Monday, February 25, 2013

A few thoughts on Thailand.

It's been a week and a half since I left the tropical paradise that is Thailand. 
And I thought to myself, "Most of my readers will never go to Thailand. 
I should educate them." 

While I can't give you a rundown on genuine Thai life, I can pass on to you a few thoughts of an American tourist vacationing in Thailand after six months in China. 

Let's begin.

"Where did all these Europeans come from???"


That's right. They all congregate in Thailand to get warm in the winter time. And some of them might be paler than you, the girl who's lived the last six months under the cover of smog. Score!

"There are bathrooms everywhere. AND WESTERN TOILETS...that aren't covered in pee or footprints!!"


I didn't have a picture of a toilet, but this was our bathroom on Koh Phi Phi in which we could take COLD showers because it was so HOT outside!
Oh, you're wondering what I meant about the footprints on the toilets. Remember that most people in China use squatty potties and aren't used to something raised off the ground. Now, use your imagination.

"The King is EVERYWHERE."


That's right. The king's photo is literally everywhere--restaurants, businesses, highway signs, you name it. He looks like a nice guy, but I would've paid for a picture of him pointing off in the distance with a caption that read: "Etcetera, etcetera, etcetera!"
"Roti and smoothies. That's it. I'm never leaving."

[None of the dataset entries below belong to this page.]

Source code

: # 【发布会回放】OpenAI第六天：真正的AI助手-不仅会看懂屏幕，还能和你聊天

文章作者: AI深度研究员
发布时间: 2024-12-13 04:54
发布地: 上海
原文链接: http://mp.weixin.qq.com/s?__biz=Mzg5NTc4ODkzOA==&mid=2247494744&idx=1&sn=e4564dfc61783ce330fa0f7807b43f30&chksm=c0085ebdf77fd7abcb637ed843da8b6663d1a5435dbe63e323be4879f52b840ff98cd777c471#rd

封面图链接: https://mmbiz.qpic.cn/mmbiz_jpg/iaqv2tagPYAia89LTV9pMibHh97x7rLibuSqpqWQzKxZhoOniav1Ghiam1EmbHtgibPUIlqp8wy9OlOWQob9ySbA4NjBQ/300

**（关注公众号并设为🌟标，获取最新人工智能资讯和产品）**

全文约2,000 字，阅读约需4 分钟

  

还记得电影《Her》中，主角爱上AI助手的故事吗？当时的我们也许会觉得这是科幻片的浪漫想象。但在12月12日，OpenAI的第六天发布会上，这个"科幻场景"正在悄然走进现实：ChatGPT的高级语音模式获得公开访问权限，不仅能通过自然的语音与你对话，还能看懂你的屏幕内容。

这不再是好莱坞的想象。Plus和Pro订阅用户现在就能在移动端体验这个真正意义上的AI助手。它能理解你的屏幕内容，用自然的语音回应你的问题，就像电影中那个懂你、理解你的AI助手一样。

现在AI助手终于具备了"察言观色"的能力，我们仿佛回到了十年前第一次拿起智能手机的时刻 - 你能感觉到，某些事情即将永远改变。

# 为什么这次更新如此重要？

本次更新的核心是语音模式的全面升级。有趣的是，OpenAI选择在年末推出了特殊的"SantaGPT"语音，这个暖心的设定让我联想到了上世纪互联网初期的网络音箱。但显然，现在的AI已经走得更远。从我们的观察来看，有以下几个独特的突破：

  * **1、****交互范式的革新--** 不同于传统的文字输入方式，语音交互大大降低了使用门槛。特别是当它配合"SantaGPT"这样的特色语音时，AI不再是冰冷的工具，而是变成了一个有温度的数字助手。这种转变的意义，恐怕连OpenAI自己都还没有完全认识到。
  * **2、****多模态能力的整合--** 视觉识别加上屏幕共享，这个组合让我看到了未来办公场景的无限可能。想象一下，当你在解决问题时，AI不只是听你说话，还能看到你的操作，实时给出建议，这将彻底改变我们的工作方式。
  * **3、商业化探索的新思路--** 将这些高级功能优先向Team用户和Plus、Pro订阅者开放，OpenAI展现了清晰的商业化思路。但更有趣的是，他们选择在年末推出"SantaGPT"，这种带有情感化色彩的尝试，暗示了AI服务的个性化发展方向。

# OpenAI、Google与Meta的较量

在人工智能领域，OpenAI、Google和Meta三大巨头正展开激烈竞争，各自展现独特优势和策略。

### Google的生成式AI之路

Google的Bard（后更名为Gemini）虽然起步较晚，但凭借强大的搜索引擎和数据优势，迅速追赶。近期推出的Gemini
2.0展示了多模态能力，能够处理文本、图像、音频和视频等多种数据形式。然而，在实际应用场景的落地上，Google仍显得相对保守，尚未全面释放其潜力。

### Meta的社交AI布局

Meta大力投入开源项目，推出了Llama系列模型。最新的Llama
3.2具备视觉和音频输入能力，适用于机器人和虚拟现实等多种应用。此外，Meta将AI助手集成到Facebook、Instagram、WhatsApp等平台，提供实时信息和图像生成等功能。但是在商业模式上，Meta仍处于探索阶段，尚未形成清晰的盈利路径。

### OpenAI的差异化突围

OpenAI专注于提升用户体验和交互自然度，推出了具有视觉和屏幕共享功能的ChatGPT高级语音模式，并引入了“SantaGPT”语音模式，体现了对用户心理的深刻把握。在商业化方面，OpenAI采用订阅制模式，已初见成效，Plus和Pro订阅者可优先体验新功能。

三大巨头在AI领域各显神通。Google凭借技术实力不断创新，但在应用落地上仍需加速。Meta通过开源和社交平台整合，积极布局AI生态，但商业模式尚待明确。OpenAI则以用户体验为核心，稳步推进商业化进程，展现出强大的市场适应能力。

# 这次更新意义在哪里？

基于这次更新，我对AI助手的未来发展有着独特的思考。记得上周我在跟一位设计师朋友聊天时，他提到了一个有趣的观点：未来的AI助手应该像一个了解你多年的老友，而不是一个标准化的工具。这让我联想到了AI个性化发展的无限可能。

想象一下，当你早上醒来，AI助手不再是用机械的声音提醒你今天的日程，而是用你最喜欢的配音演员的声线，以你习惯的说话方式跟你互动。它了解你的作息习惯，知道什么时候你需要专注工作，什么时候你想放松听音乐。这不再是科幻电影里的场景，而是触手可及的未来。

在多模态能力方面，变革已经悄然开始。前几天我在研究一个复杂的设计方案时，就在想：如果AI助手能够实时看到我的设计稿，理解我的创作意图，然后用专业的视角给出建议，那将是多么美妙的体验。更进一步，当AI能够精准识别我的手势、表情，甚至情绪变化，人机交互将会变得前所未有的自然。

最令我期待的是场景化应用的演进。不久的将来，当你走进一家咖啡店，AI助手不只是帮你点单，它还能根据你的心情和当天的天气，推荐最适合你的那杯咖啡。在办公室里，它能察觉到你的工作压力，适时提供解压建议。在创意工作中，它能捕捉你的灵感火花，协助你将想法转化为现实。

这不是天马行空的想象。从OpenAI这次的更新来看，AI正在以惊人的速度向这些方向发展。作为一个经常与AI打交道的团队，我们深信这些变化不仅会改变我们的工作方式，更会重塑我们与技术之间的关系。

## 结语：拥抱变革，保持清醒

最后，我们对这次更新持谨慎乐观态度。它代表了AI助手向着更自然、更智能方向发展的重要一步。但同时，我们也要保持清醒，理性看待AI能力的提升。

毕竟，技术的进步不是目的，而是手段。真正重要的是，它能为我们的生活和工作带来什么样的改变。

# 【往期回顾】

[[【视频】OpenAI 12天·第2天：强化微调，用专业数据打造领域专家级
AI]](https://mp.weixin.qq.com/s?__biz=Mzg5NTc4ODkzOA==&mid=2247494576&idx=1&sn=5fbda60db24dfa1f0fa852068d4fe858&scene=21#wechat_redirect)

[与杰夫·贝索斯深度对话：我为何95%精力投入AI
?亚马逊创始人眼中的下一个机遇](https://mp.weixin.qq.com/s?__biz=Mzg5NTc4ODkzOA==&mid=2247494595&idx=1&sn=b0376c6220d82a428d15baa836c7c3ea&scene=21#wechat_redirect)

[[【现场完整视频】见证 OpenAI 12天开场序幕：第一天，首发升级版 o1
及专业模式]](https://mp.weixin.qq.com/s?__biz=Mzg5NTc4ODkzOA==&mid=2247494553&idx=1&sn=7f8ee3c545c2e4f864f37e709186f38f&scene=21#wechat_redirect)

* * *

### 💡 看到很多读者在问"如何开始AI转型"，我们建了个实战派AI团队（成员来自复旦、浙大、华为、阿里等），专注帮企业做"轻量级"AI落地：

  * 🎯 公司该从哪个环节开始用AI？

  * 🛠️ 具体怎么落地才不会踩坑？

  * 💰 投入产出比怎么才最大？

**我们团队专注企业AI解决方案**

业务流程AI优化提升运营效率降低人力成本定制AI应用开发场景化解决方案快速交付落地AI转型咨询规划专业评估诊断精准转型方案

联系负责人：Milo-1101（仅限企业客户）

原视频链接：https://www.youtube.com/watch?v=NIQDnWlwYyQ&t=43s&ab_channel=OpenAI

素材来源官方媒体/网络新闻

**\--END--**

Roti: fried deliciousness that can be improved with banana, nutella, chocolate, and just about any other wonderful thing you can think to put on/in it. 

"Alright. Where did all the drag queens come from?"
   
But really. They call these people "Lady Boys" and you are guaranteed to find multitudes of them if you wander the Night Bazaar.
"Whoa--Buddha's worse than Santa."

 
He sees you when you're sleeping. He knows when you're awake. That's right. Buddha's EVERYWHERE. There were three big temples within two blocks of our hotel in Chiang Mai and spirit houses with teeny Buddhas were scattered all down the street.
"THREE STORY STARBUCKS."
 
Did you just pee your pants? Yeah, me too. 
There were two other Starbucks a short walk from our Chiang Mai hotel.

"Green. Oh green." 



I went from the first picture (Taiyuan) to the second picture. You can understand my excitement.

"Sa bai dee kaaaaaaa."


The all-around nice greeting that you hear multiple times a day in Thailand. Sometimes the "ka" stretches out into three syllables. 
Even Ronald knows how to do it the Thai way.
And, just when I thought I was beginning to grasp the four tones of Chinese, I was affronted with Thai's FIFTH tone. 
That's it. No more language learning for Laura. 
"I look like I have smallpox."
 
   Thanks, mosquitoes. There are well over 100 bites on those once-beautiful legs.

"Thai people are so...chill."

 
Thailand is famous for its abundance of "Thai smiles". Life there isn't lived according to time constraints--businesses don't open til late morning and don't close until late at night. And they played volleyball with us. What more could you want?

"MMM...eggs with flowers?"

 
    Unexpected.
   Yet delicious.

Of course, there is far more to Thailand than the few thoughts I have just passed on to you. 
But if I had to choose a third-world country to spend time in, it would probably be Thailand. 

And it's not just because they have a three-story Starbucks.